Calligra/Architecture/AuthorRDF

From KDE Community Wiki

Materials to read about RDF in general

Note

Replace this with a link to a Calligra + RDF documentation, when it will be ready, and move links below to it.

Concept

Why we are using RDF to store Author's data? During design phase of Outliner, there was a goal to save it's data along with usual OpenDocument-formatted file, so we aren't planning to introduce some new file format, moreover task was to make Author's document be editable with usual text-writers as OpenOffice Writer, etc. We can add additional "Author-data-only" files to a package, but such behavior in bound of OpenDocument Standard can only be treated as attaching file to a document, that distort meaning of "attached file". Another disadvantage is that, when we modify file outside Author, this file will become outdated. At that point RDF seems to be an ideal function to implement storing of various data along with a document, and furthermore RDF allows to place in-text linkage to this data. And this data can be contained in a separate file of package.

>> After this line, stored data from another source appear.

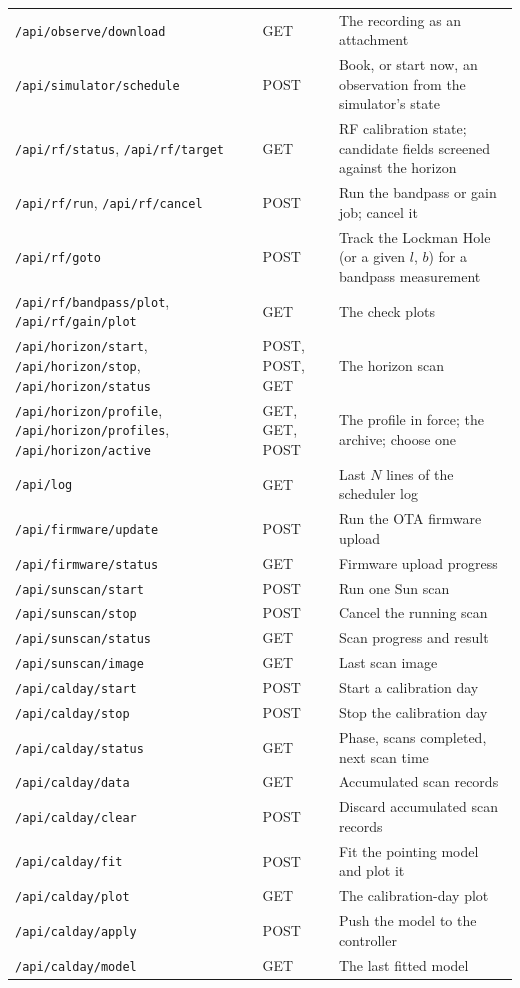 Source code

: \documentclass[11pt,a4paper]{article}
\begin{document}
\begin{longtable}{llp{7.6cm}}
\texttt{/api/observe/download} & GET & The recording as an attachment \\
\texttt{/api/simulator/schedule} & POST & Book, or start now, an observation from the simulator's state \\
\texttt{/api/rf/status}, \texttt{/api/rf/target} & GET & RF calibration state; candidate fields screened against the horizon \\
\texttt{/api/rf/run}, \texttt{/api/rf/cancel} & POST & Run the bandpass or gain job; cancel it \\
\texttt{/api/rf/goto} & POST & Track the Lockman Hole (or a given $l$, $b$) for a bandpass measurement \\
\texttt{/api/rf/bandpass/plot}, \texttt{/api/rf/gain/plot} & GET & The check plots \\
\texttt{/api/horizon/start}, \texttt{/api/horizon/stop}, \texttt{/api/horizon/status} & POST, POST, GET & The horizon scan \\
\texttt{/api/horizon/profile}, \texttt{/api/horizon/profiles}, \texttt{/api/horizon/active} & GET, GET, POST & The profile in force; the archive; choose one \\
\texttt{/api/log} & GET & Last $N$ lines of the scheduler log \\
\texttt{/api/firmware/update} & POST & Run the OTA firmware upload \\
\texttt{/api/firmware/status} & GET & Firmware upload progress \\
\texttt{/api/sunscan/start} & POST & Run one Sun scan \\
\texttt{/api/sunscan/stop} & POST & Cancel the running scan \\
\texttt{/api/sunscan/status} & GET & Scan progress and result \\
\texttt{/api/sunscan/image} & GET & Last scan image \\
\texttt{/api/calday/start} & POST & Start a calibration day \\
\texttt{/api/calday/stop} & POST & Stop the calibration day \\
\texttt{/api/calday/status} & GET & Phase, scans completed, next scan time \\
\texttt{/api/calday/data} & GET & Accumulated scan records \\
\texttt{/api/calday/clear} & POST & Discard accumulated scan records \\
\texttt{/api/calday/fit} & POST & Fit the pointing model and plot it \\
\texttt{/api/calday/plot} & GET & The calibration-day plot \\
\texttt{/api/calday/apply} & POST & Push the model to the controller \\
\texttt{/api/calday/model} & GET & The last fitted model \\
\bottomrule
\end{longtable}
\end{document}
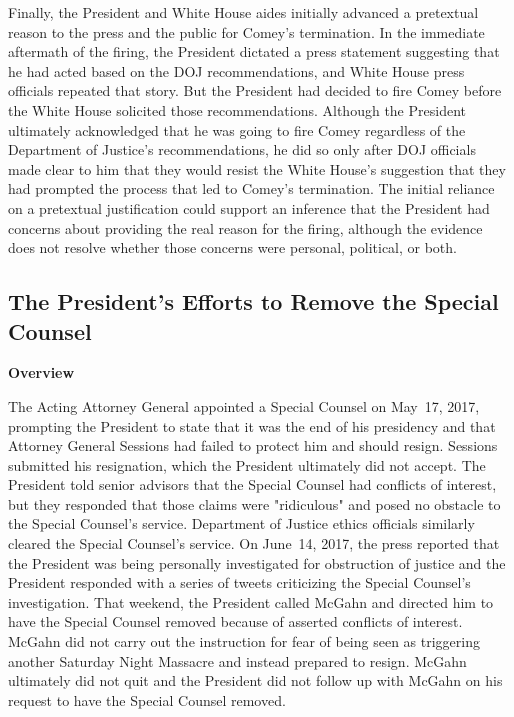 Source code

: Finally, the President and White House aides initially advanced a pretextual reason to the press and the public for Comey's termination.
In the immediate aftermath of the firing, the President dictated a press statement suggesting that he had acted based on the DOJ recommendations, and White House press officials repeated that story.
But the President had decided to fire Comey before the White House solicited those recommendations.
Although the President ultimately acknowledged that he was going to fire Comey regardless of the Department of Justice's recommendations, he did so only after DOJ officials made clear to him that they would resist the White House's suggestion that they had prompted the process that led to Comey's termination.
The initial reliance on a pretextual justification could support an inference that the President had concerns about providing the real reason for the firing, although the evidence does not resolve whether those concerns were personal, political, or both.

\subsection{The President's Efforts to Remove the Special Counsel}

\begin{center}
\textbf{Overview}
\end{center}

The Acting Attorney General appointed a Special Counsel on May~17, 2017, prompting the President to state that it was the end of his presidency and that Attorney General Sessions had failed to protect him and should resign.
Sessions submitted his resignation, which the President ultimately did not accept.
The President told senior advisors that the Special Counsel had conflicts of interest, but they responded that those claims were "ridiculous" and posed no obstacle to the Special Counsel's service.
Department of Justice ethics officials similarly cleared the Special Counsel's service.
On June~14, 2017, the press reported that the President was being personally investigated for obstruction of justice and the President responded with a series of tweets criticizing the Special Counsel's investigation.
That weekend, the President called McGahn and directed him to have the Special Counsel removed because of asserted conflicts of interest.
McGahn did not carry out the instruction for fear of being seen as triggering another Saturday Night Massacre and instead prepared to resign.
McGahn ultimately did not quit and the President did not follow up with McGahn on his request to have the Special Counsel removed.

OpenDocument allows us to mark specific elements in document contents as a related to some RDF subject. So, for example, if we want to mark that actor Vasya is participating some scene, we will make such sequence of actions to store this info with RDF:

Note

Prefixes in predicates and objects are omited below in purpose of simplicity


  1. Create Vasya subject of type Actor:
    RDF: (subject - predicate - object)
         {ActorId} - type - Actor
         {ActorId} - name - Vasya
    
  2. Create scene subject:
    RDF: {SceneID} - type - Scene
    

    Note

    {ActorId} and {SceneId} is URIs, as RDF states, or some unique identification strings
  3. Store "Vasya is participating this scene" info:
    RDF: {SceneID} - hasActor - {ActorId}
    

    Note

    At this point all information on Author data level is complete, then we produce with text-linkage of scene
  4. Assign a <text:section> element corresponding to a scene unique xml:id.
    contents.xml:
        <text:section xml:id="{xmlId}"> {scene contents here} </text:section>
    
    1. Ensure that manifest.rdf contains such set of triples:
          RDF: {PackageId} - type - Package
      	 {PackageId} - hasPart - {ContentFileId}
      	 {ContentFileId} - type - ContentFile
      	 {ContentFileId} - path - "content.xml"
      

      Note

      Package, hasPart names are described in OpenDocument v1.2 specs part 3, chapter 6
    2. Than we add such set of triples, to note that {SceneId} has specific {xmlId} as reference:
          RDF: {ContentFileId} - hasPart - {SceneId}
      	 {SceneId} - type - Element
      	 {SceneId} - idref - {xmlId}
      

      Note

      Element class and idref property are described in OpenDocument v1.2 specs part 3, chapter 6.
      Steps 4 and 5 are implemented with help of KoTextInlineRdf class.
  5. Profit! Now with simple SPARQL queries to Soprano we can obtain all needed information as RDF triples. Convenient function to update information contained in KoRdfBasicSemanticItem class (see KoRdfBasicSemanticItem::updateTriple()).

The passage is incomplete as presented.